• Source material:
####

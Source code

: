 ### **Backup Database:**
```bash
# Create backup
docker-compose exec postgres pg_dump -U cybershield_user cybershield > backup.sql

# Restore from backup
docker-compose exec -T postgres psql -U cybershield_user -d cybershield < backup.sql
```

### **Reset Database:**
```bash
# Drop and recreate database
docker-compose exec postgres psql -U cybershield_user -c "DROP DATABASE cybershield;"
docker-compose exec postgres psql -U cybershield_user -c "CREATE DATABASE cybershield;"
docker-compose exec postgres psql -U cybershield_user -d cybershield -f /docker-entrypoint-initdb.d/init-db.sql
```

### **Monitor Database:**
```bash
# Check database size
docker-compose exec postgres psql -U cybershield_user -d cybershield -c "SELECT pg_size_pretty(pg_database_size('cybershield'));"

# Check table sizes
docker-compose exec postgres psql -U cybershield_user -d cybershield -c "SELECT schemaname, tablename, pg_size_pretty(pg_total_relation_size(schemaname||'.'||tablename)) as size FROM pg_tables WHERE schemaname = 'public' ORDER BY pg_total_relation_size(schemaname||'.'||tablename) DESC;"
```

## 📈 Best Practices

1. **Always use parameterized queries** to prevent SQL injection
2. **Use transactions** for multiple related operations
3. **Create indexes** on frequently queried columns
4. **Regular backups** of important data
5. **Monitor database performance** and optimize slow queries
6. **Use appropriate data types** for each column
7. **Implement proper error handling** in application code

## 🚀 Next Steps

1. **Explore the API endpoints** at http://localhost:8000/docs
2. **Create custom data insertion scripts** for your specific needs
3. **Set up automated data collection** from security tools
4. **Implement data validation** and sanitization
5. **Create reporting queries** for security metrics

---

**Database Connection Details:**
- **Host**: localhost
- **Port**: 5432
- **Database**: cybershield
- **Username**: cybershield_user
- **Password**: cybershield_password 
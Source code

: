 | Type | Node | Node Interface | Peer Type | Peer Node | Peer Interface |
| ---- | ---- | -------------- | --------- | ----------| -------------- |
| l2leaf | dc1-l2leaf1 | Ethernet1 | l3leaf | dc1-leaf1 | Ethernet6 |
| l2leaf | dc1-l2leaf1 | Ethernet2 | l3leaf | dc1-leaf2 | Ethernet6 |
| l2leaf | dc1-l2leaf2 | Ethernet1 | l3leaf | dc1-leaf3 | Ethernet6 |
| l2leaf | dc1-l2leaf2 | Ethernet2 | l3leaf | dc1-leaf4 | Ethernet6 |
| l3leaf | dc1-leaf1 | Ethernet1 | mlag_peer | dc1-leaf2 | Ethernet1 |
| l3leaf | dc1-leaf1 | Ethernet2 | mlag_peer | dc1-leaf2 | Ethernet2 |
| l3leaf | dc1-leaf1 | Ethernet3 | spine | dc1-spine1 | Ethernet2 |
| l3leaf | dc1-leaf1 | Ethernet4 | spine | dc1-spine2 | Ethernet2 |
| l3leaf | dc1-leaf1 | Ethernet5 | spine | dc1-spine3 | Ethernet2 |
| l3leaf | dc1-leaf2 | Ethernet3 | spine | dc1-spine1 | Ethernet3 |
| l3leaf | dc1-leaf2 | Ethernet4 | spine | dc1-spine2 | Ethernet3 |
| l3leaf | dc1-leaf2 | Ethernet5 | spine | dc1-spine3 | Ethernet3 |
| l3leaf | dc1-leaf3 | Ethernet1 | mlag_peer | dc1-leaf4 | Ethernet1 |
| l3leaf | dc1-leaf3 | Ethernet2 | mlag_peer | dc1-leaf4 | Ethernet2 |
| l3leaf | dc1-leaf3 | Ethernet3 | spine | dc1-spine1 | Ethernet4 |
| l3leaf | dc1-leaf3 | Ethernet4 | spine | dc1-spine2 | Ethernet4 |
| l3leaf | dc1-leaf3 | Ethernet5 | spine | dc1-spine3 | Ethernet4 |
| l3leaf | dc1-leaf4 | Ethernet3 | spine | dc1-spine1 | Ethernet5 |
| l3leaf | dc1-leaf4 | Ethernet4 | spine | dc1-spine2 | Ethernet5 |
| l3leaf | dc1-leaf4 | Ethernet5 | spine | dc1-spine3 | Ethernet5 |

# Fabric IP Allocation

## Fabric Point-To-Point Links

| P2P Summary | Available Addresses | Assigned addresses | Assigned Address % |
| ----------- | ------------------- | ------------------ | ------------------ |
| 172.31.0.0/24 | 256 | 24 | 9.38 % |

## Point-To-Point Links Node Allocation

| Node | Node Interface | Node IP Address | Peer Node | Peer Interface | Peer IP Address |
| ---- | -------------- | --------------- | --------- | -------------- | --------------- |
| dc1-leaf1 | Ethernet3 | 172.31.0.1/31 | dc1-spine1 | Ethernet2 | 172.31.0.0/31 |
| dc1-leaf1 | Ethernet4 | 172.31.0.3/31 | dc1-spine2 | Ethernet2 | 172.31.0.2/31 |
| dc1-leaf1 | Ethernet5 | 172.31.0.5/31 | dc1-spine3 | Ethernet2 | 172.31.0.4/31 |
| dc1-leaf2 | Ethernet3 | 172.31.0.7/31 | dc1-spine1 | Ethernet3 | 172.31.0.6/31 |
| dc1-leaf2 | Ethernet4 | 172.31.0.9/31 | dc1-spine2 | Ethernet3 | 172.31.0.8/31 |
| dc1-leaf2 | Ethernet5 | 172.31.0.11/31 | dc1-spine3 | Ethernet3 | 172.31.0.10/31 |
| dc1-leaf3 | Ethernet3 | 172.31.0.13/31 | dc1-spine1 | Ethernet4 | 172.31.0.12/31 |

####

• What is expected:
Your task is to repeat the data exactly; please include every line.

• Exercise solution:
Source code

: ### **Backup Database:**
```bash
# Create backup
docker-compose exec postgres pg_dump -U cybershield_user cybershield > backup.sql

# Restore from backup
docker-compose exec -T postgres psql -U cybershield_user -d cybershield < backup.sql
```

### **Reset Database:**
```bash
# Drop and recreate database
docker-compose exec postgres psql -U cybershield_user -c "DROP DATABASE cybershield;"
docker-compose exec postgres psql -U cybershield_user -c "CREATE DATABASE cybershield;"
docker-compose exec postgres psql -U cybershield_user -d cybershield -f /docker-entrypoint-initdb.d/init-db.sql
```

### **Monitor Database:**
```bash
# Check database size
docker-compose exec postgres psql -U cybershield_user -d cybershield -c "SELECT pg_size_pretty(pg_database_size('cybershield'));"

# Check table sizes
docker-compose exec postgres psql -U cybershield_user -d cybershield -c "SELECT schemaname, tablename, pg_size_pretty(pg_total_relation_size(schemaname||'.'||tablename)) as size FROM pg_tables WHERE schemaname = 'public' ORDER BY pg_total_relation_size(schemaname||'.'||tablename) DESC;"
```

## 📈 Best Practices

1. **Always use parameterized queries** to prevent SQL injection
2. **Use transactions** for multiple related operations
3. **Create indexes** on frequently queried columns
4. **Regular backups** of important data
5. **Monitor database performance** and optimize slow queries
6. **Use appropriate data types** for each column
7. **Implement proper error handling** in application code

## 🚀 Next Steps

1. **Explore the API endpoints** at http://localhost:8000/docs
2. **Create custom data insertion scripts** for your specific needs
3. **Set up automated data collection** from security tools
4. **Implement data validation** and sanitization
5. **Create reporting queries** for security metrics

---

**Database Connection Details:**
- **Host**: localhost
- **Port**: 5432
- **Database**: cybershield
- **Username**: cybershield_user
- **Password**: cybershield_password 
Source code

: | Type | Node | Node Interface | Peer Type | Peer Node | Peer Interface |
| ---- | ---- | -------------- | --------- | ----------| -------------- |
| l2leaf | dc1-l2leaf1 | Ethernet1 | l3leaf | dc1-leaf1 | Ethernet6 |
| l2leaf | dc1-l2leaf1 | Ethernet2 | l3leaf | dc1-leaf2 | Ethernet6 |
| l2leaf | dc1-l2leaf2 | Ethernet1 | l3leaf | dc1-leaf3 | Ethernet6 |
| l2leaf | dc1-l2leaf2 | Ethernet2 | l3leaf | dc1-leaf4 | Ethernet6 |
| l3leaf | dc1-leaf1 | Ethernet1 | mlag_peer | dc1-leaf2 | Ethernet1 |
| l3leaf | dc1-leaf1 | Ethernet2 | mlag_peer | dc1-leaf2 | Ethernet2 |
| l3leaf | dc1-leaf1 | Ethernet3 | spine | dc1-spine1 | Ethernet2 |
| l3leaf | dc1-leaf1 | Ethernet4 | spine | dc1-spine2 | Ethernet2 |
| l3leaf | dc1-leaf1 | Ethernet5 | spine | dc1-spine3 | Ethernet2 |
| l3leaf | dc1-leaf2 | Ethernet3 | spine | dc1-spine1 | Ethernet3 |
| l3leaf | dc1-leaf2 | Ethernet4 | spine | dc1-spine2 | Ethernet3 |
| l3leaf | dc1-leaf2 | Ethernet5 | spine | dc1-spine3 | Ethernet3 |
| l3leaf | dc1-leaf3 | Ethernet1 | mlag_peer | dc1-leaf4 | Ethernet1 |
| l3leaf | dc1-leaf3 | Ethernet2 | mlag_peer | dc1-leaf4 | Ethernet2 |
| l3leaf | dc1-leaf3 | Ethernet3 | spine | dc1-spine1 | Ethernet4 |
| l3leaf | dc1-leaf3 | Ethernet4 | spine | dc1-spine2 | Ethernet4 |
| l3leaf | dc1-leaf3 | Ethernet5 | spine | dc1-spine3 | Ethernet4 |
| l3leaf | dc1-leaf4 | Ethernet3 | spine | dc1-spine1 | Ethernet5 |
| l3leaf | dc1-leaf4 | Ethernet4 | spine | dc1-spine2 | Ethernet5 |
| l3leaf | dc1-leaf4 | Ethernet5 | spine | dc1-spine3 | Ethernet5 |

# Fabric IP Allocation

## Fabric Point-To-Point Links

| P2P Summary | Available Addresses | Assigned addresses | Assigned Address % |
| ----------- | ------------------- | ------------------ | ------------------ |
| 172.31.0.0/24 | 256 | 24 | 9.38 % |

## Point-To-Point Links Node Allocation

| Node | Node Interface | Node IP Address | Peer Node | Peer Interface | Peer IP Address |
| ---- | -------------- | --------------- | --------- | -------------- | --------------- |
| dc1-leaf1 | Ethernet3 | 172.31.0.1/31 | dc1-spine1 | Ethernet2 | 172.31.0.0/31 |
| dc1-leaf1 | Ethernet4 | 172.31.0.3/31 | dc1-spine2 | Ethernet2 | 172.31.0.2/31 |
| dc1-leaf1 | Ethernet5 | 172.31.0.5/31 | dc1-spine3 | Ethernet2 | 172.31.0.4/31 |
| dc1-leaf2 | Ethernet3 | 172.31.0.7/31 | dc1-spine1 | Ethernet3 | 172.31.0.6/31 |
| dc1-leaf2 | Ethernet4 | 172.31.0.9/31 | dc1-spine2 | Ethernet3 | 172.31.0.8/31 |
| dc1-leaf2 | Ethernet5 | 172.31.0.11/31 | dc1-spine3 | Ethernet3 | 172.31.0.10/31 |
| dc1-leaf3 | Ethernet3 | 172.31.0.13/31 | dc1-spine1 | Ethernet4 | 172.31.0.12/31 |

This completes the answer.